¹Department of Mathematical Modelling, Technical University of
Denmark, Building 321,
DK-2800 Lyngby, Denmark, firstname.lastname@example.org
²Danish National Survey and Cadastre,
DK-2400 Copenhagen NV, Norway
The GEOSONAR project is devoted to developing methods for integrating multi-sensor and multi-channel satellite data for improved recovery of the sea level height and analysis of the gravity field. The project addresses interdisciplinary investigations and involves most agencies and research institutes in Denmark interested in ocean dynamic. Difficult problems are encountered as the remotely sensed multi-variate images often are corrupted by cloud coverage. The influence of these undesired spectra must be minimised to enhance the underlying information in the signal related to the ocean colour. We suggest a novel method to address the problem by i) identifying the undesired spectra by means of an unsupervised classifier followed by ii) partial unmixing done by determining a transformation that projects the data onto a subspace orthogonal to the undesired spectra.
The suggested approach is to apply a multi-scale fuzzy clustering algorithm extended to include both spectral and spatial features. For each pixel in the image the classifier assigns a membership to each class. The memberships are then used to obtain estimates of the weighted mean spectra. We assume that the realised spectral observations can be expressed as linear combinations of desired and undesired spectra with an added noise term. Minimising the influence of the cloud signal leads to a projection of the data onto a subspace orthogonal to the undesired spectra. This transformation is known as the orthogonal subspace projection.
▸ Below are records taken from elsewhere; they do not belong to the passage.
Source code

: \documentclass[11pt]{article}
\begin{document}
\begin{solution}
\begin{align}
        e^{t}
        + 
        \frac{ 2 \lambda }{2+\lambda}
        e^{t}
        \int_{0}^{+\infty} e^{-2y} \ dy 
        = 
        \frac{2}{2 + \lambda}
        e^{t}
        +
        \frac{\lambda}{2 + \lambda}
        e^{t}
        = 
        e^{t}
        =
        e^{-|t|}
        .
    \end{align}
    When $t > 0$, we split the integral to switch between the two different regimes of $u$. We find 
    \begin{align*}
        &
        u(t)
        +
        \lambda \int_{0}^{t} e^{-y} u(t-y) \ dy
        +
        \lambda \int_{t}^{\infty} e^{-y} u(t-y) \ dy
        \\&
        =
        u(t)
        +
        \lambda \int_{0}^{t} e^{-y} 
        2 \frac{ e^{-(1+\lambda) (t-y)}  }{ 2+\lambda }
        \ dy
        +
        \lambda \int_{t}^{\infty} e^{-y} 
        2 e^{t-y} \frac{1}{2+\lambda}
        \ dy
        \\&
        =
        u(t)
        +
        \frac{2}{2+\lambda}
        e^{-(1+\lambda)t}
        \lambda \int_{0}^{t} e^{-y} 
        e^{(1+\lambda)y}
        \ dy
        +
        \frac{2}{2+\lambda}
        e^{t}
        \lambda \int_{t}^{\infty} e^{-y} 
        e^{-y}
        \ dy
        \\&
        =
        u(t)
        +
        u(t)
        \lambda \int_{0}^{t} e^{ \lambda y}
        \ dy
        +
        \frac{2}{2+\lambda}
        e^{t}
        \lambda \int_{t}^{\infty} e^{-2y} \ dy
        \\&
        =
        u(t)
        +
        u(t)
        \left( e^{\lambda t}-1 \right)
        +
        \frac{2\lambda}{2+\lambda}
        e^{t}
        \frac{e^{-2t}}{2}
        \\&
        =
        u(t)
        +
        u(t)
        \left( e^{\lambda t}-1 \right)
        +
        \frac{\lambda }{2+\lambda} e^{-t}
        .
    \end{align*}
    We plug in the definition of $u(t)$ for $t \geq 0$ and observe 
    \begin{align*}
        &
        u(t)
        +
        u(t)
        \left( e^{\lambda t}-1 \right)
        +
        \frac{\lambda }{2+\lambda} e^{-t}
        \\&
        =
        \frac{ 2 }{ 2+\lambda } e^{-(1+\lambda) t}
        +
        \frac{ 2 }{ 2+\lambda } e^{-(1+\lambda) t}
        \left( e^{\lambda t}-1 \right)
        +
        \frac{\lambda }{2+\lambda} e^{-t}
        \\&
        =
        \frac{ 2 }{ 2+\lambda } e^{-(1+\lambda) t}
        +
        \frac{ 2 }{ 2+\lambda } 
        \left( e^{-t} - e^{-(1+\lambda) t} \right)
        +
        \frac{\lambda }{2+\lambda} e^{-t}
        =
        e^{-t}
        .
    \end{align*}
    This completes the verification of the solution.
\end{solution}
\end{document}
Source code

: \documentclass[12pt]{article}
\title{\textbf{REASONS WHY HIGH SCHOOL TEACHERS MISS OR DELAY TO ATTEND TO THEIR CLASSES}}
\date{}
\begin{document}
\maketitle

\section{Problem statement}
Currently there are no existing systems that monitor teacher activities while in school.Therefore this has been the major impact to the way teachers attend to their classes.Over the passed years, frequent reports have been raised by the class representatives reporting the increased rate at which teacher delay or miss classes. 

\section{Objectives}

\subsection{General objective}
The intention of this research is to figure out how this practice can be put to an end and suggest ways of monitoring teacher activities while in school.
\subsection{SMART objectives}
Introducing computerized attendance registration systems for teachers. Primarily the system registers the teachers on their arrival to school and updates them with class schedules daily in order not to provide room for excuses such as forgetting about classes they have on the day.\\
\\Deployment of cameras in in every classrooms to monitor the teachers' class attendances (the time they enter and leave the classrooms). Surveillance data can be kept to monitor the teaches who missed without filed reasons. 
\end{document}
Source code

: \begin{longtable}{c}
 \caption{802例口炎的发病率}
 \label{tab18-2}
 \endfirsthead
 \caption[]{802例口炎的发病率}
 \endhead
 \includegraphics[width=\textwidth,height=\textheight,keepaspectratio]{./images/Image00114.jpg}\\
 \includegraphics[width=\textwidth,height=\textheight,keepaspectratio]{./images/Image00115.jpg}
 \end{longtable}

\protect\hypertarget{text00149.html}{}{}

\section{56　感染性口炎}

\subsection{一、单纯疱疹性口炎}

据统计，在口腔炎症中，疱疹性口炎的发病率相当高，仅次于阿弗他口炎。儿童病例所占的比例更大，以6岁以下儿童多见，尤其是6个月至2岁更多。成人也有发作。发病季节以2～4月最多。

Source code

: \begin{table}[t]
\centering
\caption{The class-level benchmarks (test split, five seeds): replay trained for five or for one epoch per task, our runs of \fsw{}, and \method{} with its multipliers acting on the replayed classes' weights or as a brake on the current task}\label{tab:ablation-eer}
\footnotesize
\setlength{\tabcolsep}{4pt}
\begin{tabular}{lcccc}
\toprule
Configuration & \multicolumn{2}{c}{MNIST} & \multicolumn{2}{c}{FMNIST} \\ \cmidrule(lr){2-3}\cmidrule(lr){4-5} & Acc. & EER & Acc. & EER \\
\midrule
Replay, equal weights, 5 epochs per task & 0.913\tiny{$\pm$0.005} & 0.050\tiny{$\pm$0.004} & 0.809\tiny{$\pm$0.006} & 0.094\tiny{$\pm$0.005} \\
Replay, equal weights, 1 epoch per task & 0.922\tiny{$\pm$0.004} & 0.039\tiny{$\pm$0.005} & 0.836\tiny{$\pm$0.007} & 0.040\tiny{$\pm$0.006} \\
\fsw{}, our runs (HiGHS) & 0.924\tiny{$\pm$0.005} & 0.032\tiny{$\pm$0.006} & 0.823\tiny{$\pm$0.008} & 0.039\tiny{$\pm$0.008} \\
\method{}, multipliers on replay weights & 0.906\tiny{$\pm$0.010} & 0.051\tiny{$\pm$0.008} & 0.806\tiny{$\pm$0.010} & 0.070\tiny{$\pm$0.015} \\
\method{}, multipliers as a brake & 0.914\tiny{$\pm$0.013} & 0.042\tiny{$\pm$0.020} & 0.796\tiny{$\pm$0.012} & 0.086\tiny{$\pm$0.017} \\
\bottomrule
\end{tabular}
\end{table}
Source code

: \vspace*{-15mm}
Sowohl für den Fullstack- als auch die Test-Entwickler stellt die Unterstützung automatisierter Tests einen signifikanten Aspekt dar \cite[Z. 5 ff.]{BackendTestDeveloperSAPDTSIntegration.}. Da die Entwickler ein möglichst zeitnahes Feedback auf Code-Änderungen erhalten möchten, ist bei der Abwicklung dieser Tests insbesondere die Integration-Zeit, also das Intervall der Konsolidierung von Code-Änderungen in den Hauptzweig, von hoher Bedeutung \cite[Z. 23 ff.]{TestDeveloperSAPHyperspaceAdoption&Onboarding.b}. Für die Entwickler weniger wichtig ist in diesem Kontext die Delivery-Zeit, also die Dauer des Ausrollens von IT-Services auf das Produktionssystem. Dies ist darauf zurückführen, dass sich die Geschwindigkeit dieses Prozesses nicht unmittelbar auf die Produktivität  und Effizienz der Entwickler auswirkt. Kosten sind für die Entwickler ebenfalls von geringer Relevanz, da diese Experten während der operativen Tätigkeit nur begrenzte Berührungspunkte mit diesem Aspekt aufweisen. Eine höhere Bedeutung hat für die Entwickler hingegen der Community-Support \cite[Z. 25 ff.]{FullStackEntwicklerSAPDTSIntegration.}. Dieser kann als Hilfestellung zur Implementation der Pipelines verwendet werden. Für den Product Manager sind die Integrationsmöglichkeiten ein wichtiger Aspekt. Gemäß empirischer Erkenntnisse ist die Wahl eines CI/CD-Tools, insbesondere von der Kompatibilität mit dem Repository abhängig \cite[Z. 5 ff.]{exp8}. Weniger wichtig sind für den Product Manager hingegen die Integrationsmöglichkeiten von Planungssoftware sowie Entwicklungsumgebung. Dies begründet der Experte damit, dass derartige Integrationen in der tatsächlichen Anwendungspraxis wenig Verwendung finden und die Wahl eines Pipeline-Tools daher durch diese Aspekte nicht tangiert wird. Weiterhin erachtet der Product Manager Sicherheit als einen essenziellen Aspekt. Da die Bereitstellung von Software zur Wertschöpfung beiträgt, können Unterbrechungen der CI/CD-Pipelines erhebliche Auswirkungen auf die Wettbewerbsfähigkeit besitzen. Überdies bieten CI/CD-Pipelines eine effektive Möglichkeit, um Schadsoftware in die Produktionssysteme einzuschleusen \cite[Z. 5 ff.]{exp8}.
Two consecutive SeaWiFS scenes acquired with a 48-hour interval are analysed and the results are presented. To validate that the resulting components are indeed related to the enhanced ocean-signal a canonical correlation analysis is performed that produces new orthogonal components with maximum correlation. Despite the difference in cloud cover new components with high correlation over time are obtained. In addition to suppressing undesired spectra, means of reducing noise in the multivariate images are also briefly described. In particular the maximum autocorrelation transform has proven a valuable data driven tool for reducing noise in spatial data.